◆ Exercise
Images in the records should be skipped while the rest is transcribed verbatim.
Content starts
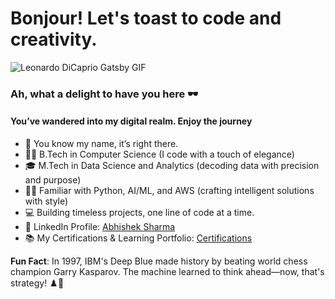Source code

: # Bonjour! Let's toast to code and creativity. 

<!--
**abhishek1397/abhishek1397** is a ✨ _special_ ✨ repository because its `README.md` (this file) appears on your GitHub profile.

Here are some ideas to get you started:

- 🔭 I’m currently working on ...
- 🌱 I’m currently learning ...
- 👯 I’m looking to collaborate on ...
- 🤔 I’m looking for help with ...
- 💬 Ask me about ...
- 📫 How to reach me: ...
- 😄 Pronouns: ...
- ⚡ Fun fact: ...
-->
![Leonardo DiCaprio Gatsby GIF](https://media1.giphy.com/media/v1.Y2lkPTc5MGI3NjExd3EwaXFkczFjZXBpMXA4aXUyMjhuaG96NTN0bzNvbXc3eG5ybzI0eiZlcD12MV9pbnRlcm5hbF9naWZfYnlfaWQmY3Q9Zw/8Iv5lqKwKsZ2g/giphy.gif)


### Ah, what a delight to have you here 🕶  
#### You’ve wandered into my digital realm. Enjoy the journey

- 🌝 You know my name, it’s right there.  
- 👨‍🎓 B.Tech in Computer Science (I code with a touch of elegance)
- 🎓 M.Tech in Data Science and Analytics (decoding data with precision and purpose)
- 👨‍💻 Familiar with Python, AI/ML, and AWS (crafting intelligent solutions with style)  
- 💻 Building timeless projects, one line of code at a time.  
- 👤 LinkedIn Profile: [Abhishek Sharma](https://www.linkedin.com/in/abhishek-sharma-4ba7b1148/)
- 📚 My Certifications & Learning Portfolio: [Certifications](https://github.com/abhishek1397/learning-portfolio/) 

**Fun Fact**: In 1997, IBM's Deep Blue made history by beating world chess champion Garry Kasparov. The machine learned to think ahead—now, that's strategy! ♟️🤖
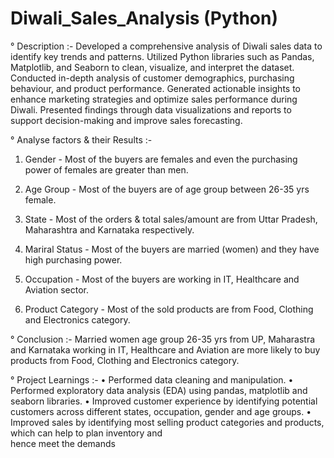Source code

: # Diwali_Sales_Analysis (Python)

° Description :-
		Developed a comprehensive analysis of Diwali sales data to identify key trends and patterns. Utilized
Python libraries such as Pandas, Matplotlib, and Seaborn to clean, visualize, and interpret the dataset.
Conducted in-depth analysis of customer demographics, purchasing behaviour, and product
performance. Generated actionable insights to enhance marketing strategies and optimize sales performance during
Diwali. Presented findings through data visualizations and reports to support decision-making and
improve sales forecasting.

° Analyse factors & their Results :-
1) Gender -
    Most of the buyers are females and even the purchasing power of females are greater than men.

2) Age Group -
    Most of the buyers are of age group between 26-35 yrs female.

3)	State - 
	  Most of the orders & total sales/amount are from Uttar Pradesh, Maharashtra and Karnataka respectively.

4) Mariral Status -
      Most of the buyers are married (women) and they have high purchasing power.

5) Occupation -
     Most of the buyers are working in IT, Healthcare and Aviation sector.

6) Product Category -
   	Most of the sold products are from Food, Clothing and Electronics category.


° Conclusion :- 
  Married women age group 26-35 yrs from UP, Maharastra and Karnataka working in IT, Healthcare and Aviation are more likely to buy products from Food, Clothing and Electronics category.


° Project Learnings :- 
	• Performed data cleaning and manipulation.
 	• Performed exploratory data analysis (EDA) using pandas, matplotlib and seaborn libraries.
  • Improved customer experience by identifying potential customers across different states, occupation, gender and 	  age 
    groups.
  • Improved sales by identifying most selling product categories and products, which can help to plan inventory and 	  
   hence meet the demands
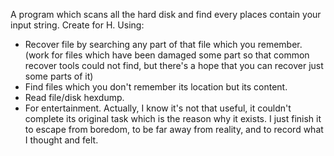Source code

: A program which scans all the hard disk and find every places contain your input string. Create for H.
Using:
- Recover file by searching any part of that file which you remember. (work for files which have been damaged some part so that common recover tools could not find, but there's a hope that you can recover just some parts of it)
- Find files which you don't remember its location but its content.
- Read file/disk hexdump.
- For entertainment.
Actually, I know it's not that useful, it couldn't complete its original task which is the reason why it exists. I just finish it to escape from boredom, to be far away from reality, and to record what I thought and felt.
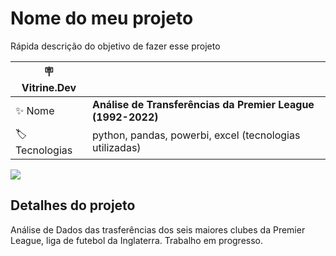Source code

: # Nome do meu projeto

Rápida descrição do objetivo de fazer esse projeto

| :placard: Vitrine.Dev |     |
| -------------  | --- |
| :sparkles: Nome        | **Análise de Transferências da Premier League (1992-2022)**
| :label: Tecnologias | python, pandas, powerbi, excel (tecnologias utilizadas)

<!-- Inserir imagem com a #vitrinedev ao final do link -->
![](https://drive.google.com/file/d/19kyWRUJWawH02VQIh638M9zq2FIiycqm/view?usp=sharing)

## Detalhes do projeto

Análise de Dados das trasferências dos seis maiores clubes da Premier League, liga de futebol da Inglaterra. Trabalho em progresso.
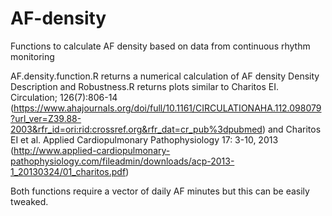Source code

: # AF-density
Functions to calculate AF density based on data from continuous rhythm monitoring

AF.density.function.R returns a numerical calculation of AF density
Density Description and Robustness.R returns plots similar to Charitos EI. Circulation; 126(7):806-14 (https://www.ahajournals.org/doi/full/10.1161/CIRCULATIONAHA.112.098079?url_ver=Z39.88-2003&rfr_id=ori:rid:crossref.org&rfr_dat=cr_pub%3dpubmed) 
and Charitos EI et al. Applied Cardiopulmonary Pathophysiology 17: 3-10, 2013 (http://www.applied-cardiopulmonary-pathophysiology.com/fileadmin/downloads/acp-2013-1_20130324/01_charitos.pdf)

Both functions require a vector of daily AF minutes but this can be easily tweaked. 
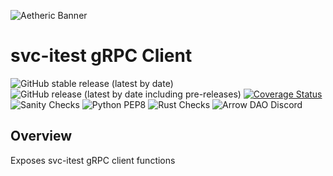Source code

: ![Aetheric Banner](https://github.com/aetheric-oss/.github/raw/main/assets/readme-banner.png)

# svc-itest gRPC Client

![GitHub stable release (latest by date)](https://img.shields.io/github/v/release/aetheric-oss/svc-itest?sort=semver&color=green) ![GitHub release (latest by date including pre-releases)](https://img.shields.io/github/v/release/aetheric-oss/svc-itest?include_prereleases) [![Coverage Status](https://coveralls.io/repos/github/aetheric-oss/svc-itest/badge.svg?branch=develop)](https://coveralls.io/github/aetheric-oss/svc-itest)
![Sanity Checks](https://github.com/aetheric-oss/svc-itest/actions/workflows/sanity_checks.yml/badge.svg?branch=develop) ![Python PEP8](https://github.com/aetheric-oss/svc-itest/actions/workflows/python_ci.yml/badge.svg?branch=develop) ![Rust Checks](https://github.com/aetheric-oss/svc-itest/actions/workflows/rust_ci.yml/badge.svg?branch=develop) 
![Arrow DAO Discord](https://img.shields.io/discord/853833144037277726?style=plastic)

## Overview

Exposes svc-itest gRPC client functions
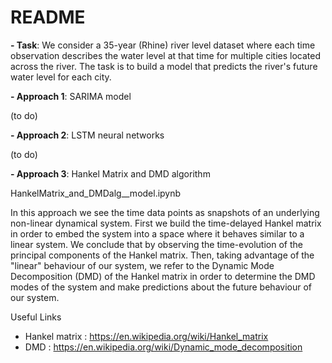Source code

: # README

**- Task**: We consider a 35-year (Rhine) river level dataset where each time observation describes the water level at that time for multiple cities located across the river.
The task is to build a model that predicts the river's future water level for each city.

**- Approach 1**: SARIMA model

(to do)

**- Approach 2**: LSTM neural networks

(to do)

**- Approach 3**: Hankel Matrix and DMD algorithm

HankelMatrix_and_DMDalg__model.ipynb

In this approach we see the time data points as snapshots of an underlying non-linear dynamical system. First we build the time-delayed Hankel matrix in order to embed the system into a space where it behaves  similar to a linear system. We conclude that by observing the time-evolution of the principal components of the Hankel matrix.
Then, taking advantage of the "linear" behaviour of our system, we refer to the Dynamic Mode Decomposition (DMD) of the Hankel matrix in order to
determine the DMD modes of the system and make predictions about the future behaviour of our system.

Useful Links
- Hankel matrix : https://en.wikipedia.org/wiki/Hankel_matrix
- DMD : https://en.wikipedia.org/wiki/Dynamic_mode_decomposition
Content ends
◆ Problem solution
Source code

: # Bonjour! Let's toast to code and creativity. 

<!--
**abhishek1397/abhishek1397** is a ✨ _special_ ✨ repository because its `README.md` (this file) appears on your GitHub profile.

Here are some ideas to get you started:

- 🔭 I’m currently working on ...
- 🌱 I’m currently learning ...
- 👯 I’m looking to collaborate on ...
- 🤔 I’m looking for help with ...
- 💬 Ask me about ...
- 📫 How to reach me: ...
- 😄 Pronouns: ...
- ⚡ Fun fact: ...
-->
![Leonardo DiCaprio Gatsby GIF](https://media1.giphy.com/media/v1.Y2lkPTc5MGI3NjExd3EwaXFkczFjZXBpMXA4aXUyMjhuaG96NTN0bzNvbXc3eG5ybzI0eiZlcD12MV9pbnRlcm5hbF9naWZfYnlfaWQmY3Q9Zw/8Iv5lqKwKsZ2g/giphy.gif)


### Ah, what a delight to have you here 🕶  
#### You’ve wandered into my digital realm. Enjoy the journey

- 🌝 You know my name, it’s right there.  
- 👨‍🎓 B.Tech in Computer Science (I code with a touch of elegance)
- 🎓 M.Tech in Data Science and Analytics (decoding data with precision and purpose)
- 👨‍💻 Familiar with Python, AI/ML, and AWS (crafting intelligent solutions with style)  
- 💻 Building timeless projects, one line of code at a time.  
- 👤 LinkedIn Profile: [Abhishek Sharma](https://www.linkedin.com/in/abhishek-sharma-4ba7b1148/)
- 📚 My Certifications & Learning Portfolio: [Certifications](https://github.com/abhishek1397/learning-portfolio/) 

**Fun Fact**: In 1997, IBM's Deep Blue made history by beating world chess champion Garry Kasparov. The machine learned to think ahead—now, that's strategy! ♟️🤖
Source code

: # Diwali_Sales_Analysis (Python)

° Description :-
		Developed a comprehensive analysis of Diwali sales data to identify key trends and patterns. Utilized
Python libraries such as Pandas, Matplotlib, and Seaborn to clean, visualize, and interpret the dataset.
Conducted in-depth analysis of customer demographics, purchasing behaviour, and product
performance. Generated actionable insights to enhance marketing strategies and optimize sales performance during
Diwali. Presented findings through data visualizations and reports to support decision-making and
improve sales forecasting.

° Analyse factors & their Results :-
1) Gender -
    Most of the buyers are females and even the purchasing power of females are greater than men.

2) Age Group -
    Most of the buyers are of age group between 26-35 yrs female.

3)	State - 
	  Most of the orders & total sales/amount are from Uttar Pradesh, Maharashtra and Karnataka respectively.

4) Mariral Status -
      Most of the buyers are married (women) and they have high purchasing power.

5) Occupation -
     Most of the buyers are working in IT, Healthcare and Aviation sector.

6) Product Category -
   	Most of the sold products are from Food, Clothing and Electronics category.


° Conclusion :- 
  Married women age group 26-35 yrs from UP, Maharastra and Karnataka working in IT, Healthcare and Aviation are more likely to buy products from Food, Clothing and Electronics category.


° Project Learnings :- 
	• Performed data cleaning and manipulation.
 	• Performed exploratory data analysis (EDA) using pandas, matplotlib and seaborn libraries.
  • Improved customer experience by identifying potential customers across different states, occupation, gender and 	  age 
    groups.
  • Improved sales by identifying most selling product categories and products, which can help to plan inventory and 	  
   hence meet the demands
Source code

: A program which scans all the hard disk and find every places contain your input string. Create for H.
Using:
- Recover file by searching any part of that file which you remember. (work for files which have been damaged some part so that common recover tools could not find, but there's a hope that you can recover just some parts of it)
- Find files which you don't remember its location but its content.
- Read file/disk hexdump.
- For entertainment.
Actually, I know it's not that useful, it couldn't complete its original task which is the reason why it exists. I just finish it to escape from boredom, to be far away from reality, and to record what I thought and felt.
Source code

: # Nome do meu projeto

Rápida descrição do objetivo de fazer esse projeto

| :placard: Vitrine.Dev |     |
| -------------  | --- |
| :sparkles: Nome        | **Análise de Transferências da Premier League (1992-2022)**
| :label: Tecnologias | python, pandas, powerbi, excel (tecnologias utilizadas)

<!-- Inserir imagem com a #vitrinedev ao final do link -->
![](https://drive.google.com/file/d/19kyWRUJWawH02VQIh638M9zq2FIiycqm/view?usp=sharing)

## Detalhes do projeto

Análise de Dados das trasferências dos seis maiores clubes da Premier League, liga de futebol da Inglaterra. Trabalho em progresso.
Source code

: # AF-density
Functions to calculate AF density based on data from continuous rhythm monitoring

AF.density.function.R returns a numerical calculation of AF density
Density Description and Robustness.R returns plots similar to Charitos EI. Circulation; 126(7):806-14 (https://www.ahajournals.org/doi/full/10.1161/CIRCULATIONAHA.112.098079?url_ver=Z39.88-2003&rfr_id=ori:rid:crossref.org&rfr_dat=cr_pub%3dpubmed) 
and Charitos EI et al. Applied Cardiopulmonary Pathophysiology 17: 3-10, 2013 (http://www.applied-cardiopulmonary-pathophysiology.com/fileadmin/downloads/acp-2013-1_20130324/01_charitos.pdf)

Both functions require a vector of daily AF minutes but this can be easily tweaked. 
Source code

: ![Aetheric Banner](https://github.com/aetheric-oss/.github/raw/main/assets/readme-banner.png)

# svc-itest gRPC Client

![GitHub stable release (latest by date)](https://img.shields.io/github/v/release/aetheric-oss/svc-itest?sort=semver&color=green) ![GitHub release (latest by date including pre-releases)](https://img.shields.io/github/v/release/aetheric-oss/svc-itest?include_prereleases) [![Coverage Status](https://coveralls.io/repos/github/aetheric-oss/svc-itest/badge.svg?branch=develop)](https://coveralls.io/github/aetheric-oss/svc-itest)
![Sanity Checks](https://github.com/aetheric-oss/svc-itest/actions/workflows/sanity_checks.yml/badge.svg?branch=develop) ![Python PEP8](https://github.com/aetheric-oss/svc-itest/actions/workflows/python_ci.yml/badge.svg?branch=develop) ![Rust Checks](https://github.com/aetheric-oss/svc-itest/actions/workflows/rust_ci.yml/badge.svg?branch=develop) 
![Arrow DAO Discord](https://img.shields.io/discord/853833144037277726?style=plastic)

## Overview

Exposes svc-itest gRPC client functions
Source code

: # README

**- Task**: We consider a 35-year (Rhine) river level dataset where each time observation describes the water level at that time for multiple cities located across the river.
The task is to build a model that predicts the river's future water level for each city.

**- Approach 1**: SARIMA model

(to do)

**- Approach 2**: LSTM neural networks

(to do)

**- Approach 3**: Hankel Matrix and DMD algorithm

HankelMatrix_and_DMDalg__model.ipynb

In this approach we see the time data points as snapshots of an underlying non-linear dynamical system. First we build the time-delayed Hankel matrix in order to embed the system into a space where it behaves  similar to a linear system. We conclude that by observing the time-evolution of the principal components of the Hankel matrix.
Then, taking advantage of the "linear" behaviour of our system, we refer to the Dynamic Mode Decomposition (DMD) of the Hankel matrix in order to
determine the DMD modes of the system and make predictions about the future behaviour of our system.

Useful Links
- Hankel matrix : https://en.wikipedia.org/wiki/Hankel_matrix
- DMD : https://en.wikipedia.org/wiki/Dynamic_mode_decomposition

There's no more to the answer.